┏━━

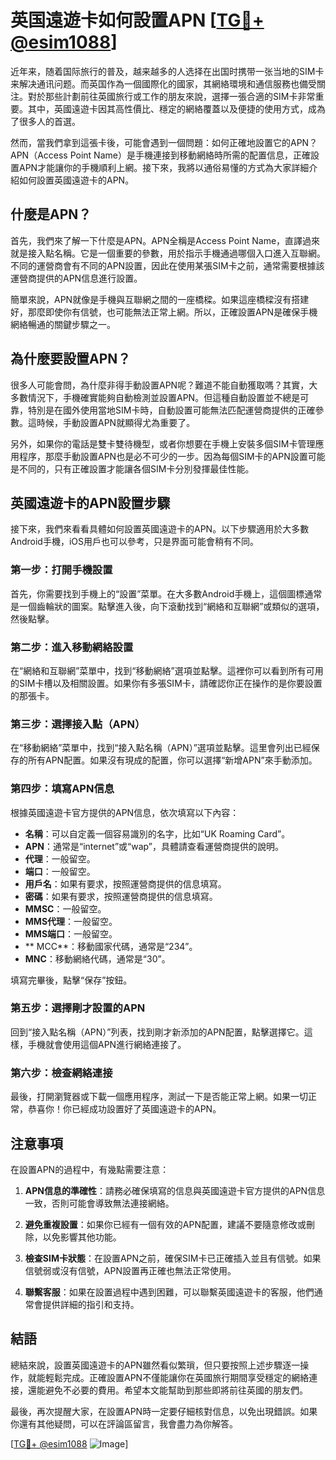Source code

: # 英国遠遊卡如何設置APN [[TG💪+ @esim1088](https://t.me/s/esim1088)]

近年来，随着国际旅行的普及，越来越多的人选择在出国时携带一张当地的SIM卡来解决通讯问题。而英国作為一個國際化的國家，其網絡環境和通信服務也備受關注。對於那些計劃前往英國旅行或工作的朋友來說，選擇一張合適的SIM卡非常重要。其中，英國遠遊卡因其高性價比、穩定的網絡覆蓋以及便捷的使用方式，成為了很多人的首選。

然而，當我們拿到這張卡後，可能會遇到一個問題：如何正確地設置它的APN？APN（Access Point Name）是手機連接到移動網絡時所需的配置信息，正確設置APN才能讓你的手機順利上網。接下來，我將以通俗易懂的方式為大家詳細介紹如何設置英國遠遊卡的APN。

## 什麼是APN？

首先，我們來了解一下什麼是APN。APN全稱是Access Point Name，直譯過來就是接入點名稱。它是一個重要的參數，用於指示手機通過哪個入口進入互聯網。不同的運營商會有不同的APN設置，因此在使用某張SIM卡之前，通常需要根據該運營商提供的APN信息進行設置。

簡單來說，APN就像是手機與互聯網之間的一座橋樑。如果這座橋樑沒有搭建好，那麼即使你有信號，也可能無法正常上網。所以，正確設置APN是確保手機網絡暢通的關鍵步驟之一。

## 為什麼要設置APN？

很多人可能會問，為什麼非得手動設置APN呢？難道不能自動獲取嗎？其實，大多數情況下，手機確實能夠自動檢測並設置APN。但這種自動設置並不總是可靠，特別是在國外使用當地SIM卡時，自動設置可能無法匹配運營商提供的正確參數。這時候，手動設置APN就顯得尤為重要了。

另外，如果你的電話是雙卡雙待機型，或者你想要在手機上安裝多個SIM卡管理應用程序，那麼手動設置APN也是必不可少的一步。因為每個SIM卡的APN設置可能是不同的，只有正確設置才能讓各個SIM卡分別發揮最佳性能。

## 英國遠遊卡的APN設置步驟

接下來，我們來看看具體如何設置英國遠遊卡的APN。以下步驟適用於大多數Android手機，iOS用戶也可以參考，只是界面可能會稍有不同。

### 第一步：打開手機設置

首先，你需要找到手機上的“設置”菜單。在大多數Android手機上，這個圖標通常是一個齒輪狀的圖案。點擊進入後，向下滾動找到“網絡和互聯網”或類似的選項，然後點擊。

### 第二步：進入移動網絡設置

在“網絡和互聯網”菜單中，找到“移動網絡”選項並點擊。這裡你可以看到所有可用的SIM卡槽以及相關設置。如果你有多張SIM卡，請確認你正在操作的是你要設置的那張卡。

### 第三步：選擇接入點（APN）

在“移動網絡”菜單中，找到“接入點名稱（APN）”選項並點擊。這里會列出已經保存的所有APN配置。如果沒有現成的配置，你可以選擇“新增APN”來手動添加。

### 第四步：填寫APN信息

根據英國遠遊卡官方提供的APN信息，依次填寫以下內容：

- **名稱**：可以自定義一個容易識別的名字，比如“UK Roaming Card”。
- **APN**：通常是“internet”或“wap”，具體請查看運營商提供的說明。
- **代理**：一般留空。
- **端口**：一般留空。
- **用戶名**：如果有要求，按照運營商提供的信息填寫。
- **密碼**：如果有要求，按照運營商提供的信息填寫。
- **MMSC**：一般留空。
- **MMS代理**：一般留空。
- **MMS端口**：一般留空。
- ** MCC**：移動國家代碼，通常是“234”。
- **MNC**：移動網絡代碼，通常是“30”。

填寫完畢後，點擊“保存”按鈕。

### 第五步：選擇剛才設置的APN

回到“接入點名稱（APN）”列表，找到剛才新添加的APN配置，點擊選擇它。這樣，手機就會使用這個APN進行網絡連接了。

### 第六步：檢查網絡連接

最後，打開瀏覽器或下載一個應用程序，測試一下是否能正常上網。如果一切正常，恭喜你！你已經成功設置好了英國遠遊卡的APN。

## 注意事項

在設置APN的過程中，有幾點需要注意：

1. **APN信息的準確性**：請務必確保填寫的信息與英國遠遊卡官方提供的APN信息一致，否則可能會導致無法連接網絡。
   
2. **避免重複設置**：如果你已經有一個有效的APN配置，建議不要隨意修改或刪除，以免影響其他功能。

3. **檢查SIM卡狀態**：在設置APN之前，確保SIM卡已正確插入並且有信號。如果信號弱或沒有信號，APN設置再正確也無法正常使用。

4. **聯繫客服**：如果在設置過程中遇到困難，可以聯繫英國遠遊卡的客服，他們通常會提供詳細的指引和支持。

## 結語

總結來說，設置英國遠遊卡的APN雖然看似繁瑣，但只要按照上述步驟逐一操作，就能輕鬆完成。正確設置APN不僅能讓你在英國旅行期間享受穩定的網絡連接，還能避免不必要的費用。希望本文能幫助到那些即將前往英國的朋友們。

最後，再次提醒大家，在設置APN時一定要仔細核對信息，以免出現錯誤。如果你還有其他疑問，可以在評論區留言，我會盡力為你解答。

[[TG💪+ @esim1088](https://t.me/s/esim1088) ![Image](https://i.postimg.cc/4NQfJmqS/Snipaste-2025-05-13-00-14-12.png)]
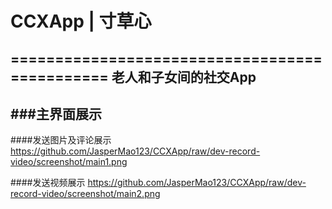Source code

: # CCXApp | 寸草心
==============================================
老人和子女间的社交App
--------------------------------------------

###主界面展示
--------------------------------------------

####发送图片及评论展示
https://github.com/JasperMao123/CCXApp/raw/dev-record-video/screenshot/main1.png

####发送视频展示
https://github.com/JasperMao123/CCXApp/raw/dev-record-video/screenshot/main2.png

┗━━

- **Work request**
None of the pictures should be kept; reproduce all the remaining material exactly.

- **Solution to the exercise**
Source code

: # 英国遠遊卡如何設置APN [[TG💪+ @esim1088](https://t.me/s/esim1088)]

近年来，随着国际旅行的普及，越来越多的人选择在出国时携带一张当地的SIM卡来解决通讯问题。而英国作為一個國際化的國家，其網絡環境和通信服務也備受關注。對於那些計劃前往英國旅行或工作的朋友來說，選擇一張合適的SIM卡非常重要。其中，英國遠遊卡因其高性價比、穩定的網絡覆蓋以及便捷的使用方式，成為了很多人的首選。

然而，當我們拿到這張卡後，可能會遇到一個問題：如何正確地設置它的APN？APN（Access Point Name）是手機連接到移動網絡時所需的配置信息，正確設置APN才能讓你的手機順利上網。接下來，我將以通俗易懂的方式為大家詳細介紹如何設置英國遠遊卡的APN。

## 什麼是APN？

首先，我們來了解一下什麼是APN。APN全稱是Access Point Name，直譯過來就是接入點名稱。它是一個重要的參數，用於指示手機通過哪個入口進入互聯網。不同的運營商會有不同的APN設置，因此在使用某張SIM卡之前，通常需要根據該運營商提供的APN信息進行設置。

簡單來說，APN就像是手機與互聯網之間的一座橋樑。如果這座橋樑沒有搭建好，那麼即使你有信號，也可能無法正常上網。所以，正確設置APN是確保手機網絡暢通的關鍵步驟之一。

## 為什麼要設置APN？

很多人可能會問，為什麼非得手動設置APN呢？難道不能自動獲取嗎？其實，大多數情況下，手機確實能夠自動檢測並設置APN。但這種自動設置並不總是可靠，特別是在國外使用當地SIM卡時，自動設置可能無法匹配運營商提供的正確參數。這時候，手動設置APN就顯得尤為重要了。

另外，如果你的電話是雙卡雙待機型，或者你想要在手機上安裝多個SIM卡管理應用程序，那麼手動設置APN也是必不可少的一步。因為每個SIM卡的APN設置可能是不同的，只有正確設置才能讓各個SIM卡分別發揮最佳性能。

## 英國遠遊卡的APN設置步驟

接下來，我們來看看具體如何設置英國遠遊卡的APN。以下步驟適用於大多數Android手機，iOS用戶也可以參考，只是界面可能會稍有不同。

### 第一步：打開手機設置

首先，你需要找到手機上的“設置”菜單。在大多數Android手機上，這個圖標通常是一個齒輪狀的圖案。點擊進入後，向下滾動找到“網絡和互聯網”或類似的選項，然後點擊。

### 第二步：進入移動網絡設置

在“網絡和互聯網”菜單中，找到“移動網絡”選項並點擊。這裡你可以看到所有可用的SIM卡槽以及相關設置。如果你有多張SIM卡，請確認你正在操作的是你要設置的那張卡。

### 第三步：選擇接入點（APN）

在“移動網絡”菜單中，找到“接入點名稱（APN）”選項並點擊。這里會列出已經保存的所有APN配置。如果沒有現成的配置，你可以選擇“新增APN”來手動添加。

### 第四步：填寫APN信息

根據英國遠遊卡官方提供的APN信息，依次填寫以下內容：

- **名稱**：可以自定義一個容易識別的名字，比如“UK Roaming Card”。
- **APN**：通常是“internet”或“wap”，具體請查看運營商提供的說明。
- **代理**：一般留空。
- **端口**：一般留空。
- **用戶名**：如果有要求，按照運營商提供的信息填寫。
- **密碼**：如果有要求，按照運營商提供的信息填寫。
- **MMSC**：一般留空。
- **MMS代理**：一般留空。
- **MMS端口**：一般留空。
- ** MCC**：移動國家代碼，通常是“234”。
- **MNC**：移動網絡代碼，通常是“30”。

填寫完畢後，點擊“保存”按鈕。

### 第五步：選擇剛才設置的APN

回到“接入點名稱（APN）”列表，找到剛才新添加的APN配置，點擊選擇它。這樣，手機就會使用這個APN進行網絡連接了。

### 第六步：檢查網絡連接

最後，打開瀏覽器或下載一個應用程序，測試一下是否能正常上網。如果一切正常，恭喜你！你已經成功設置好了英國遠遊卡的APN。

## 注意事項

在設置APN的過程中，有幾點需要注意：

1. **APN信息的準確性**：請務必確保填寫的信息與英國遠遊卡官方提供的APN信息一致，否則可能會導致無法連接網絡。
   
2. **避免重複設置**：如果你已經有一個有效的APN配置，建議不要隨意修改或刪除，以免影響其他功能。

3. **檢查SIM卡狀態**：在設置APN之前，確保SIM卡已正確插入並且有信號。如果信號弱或沒有信號，APN設置再正確也無法正常使用。

4. **聯繫客服**：如果在設置過程中遇到困難，可以聯繫英國遠遊卡的客服，他們通常會提供詳細的指引和支持。

## 結語

總結來說，設置英國遠遊卡的APN雖然看似繁瑣，但只要按照上述步驟逐一操作，就能輕鬆完成。正確設置APN不僅能讓你在英國旅行期間享受穩定的網絡連接，還能避免不必要的費用。希望本文能幫助到那些即將前往英國的朋友們。

最後，再次提醒大家，在設置APN時一定要仔細核對信息，以免出現錯誤。如果你還有其他疑問，可以在評論區留言，我會盡力為你解答。

[[TG💪+ @esim1088](https://t.me/s/esim1088) ![Image](https://i.postimg.cc/4NQfJmqS/Snipaste-2025-05-13-00-14-12.png)]
Source code

: # CCXApp | 寸草心
==============================================
老人和子女间的社交App
--------------------------------------------

###主界面展示
--------------------------------------------

####发送图片及评论展示
https://github.com/JasperMao123/CCXApp/raw/dev-record-video/screenshot/main1.png

####发送视频展示
https://github.com/JasperMao123/CCXApp/raw/dev-record-video/screenshot/main2.png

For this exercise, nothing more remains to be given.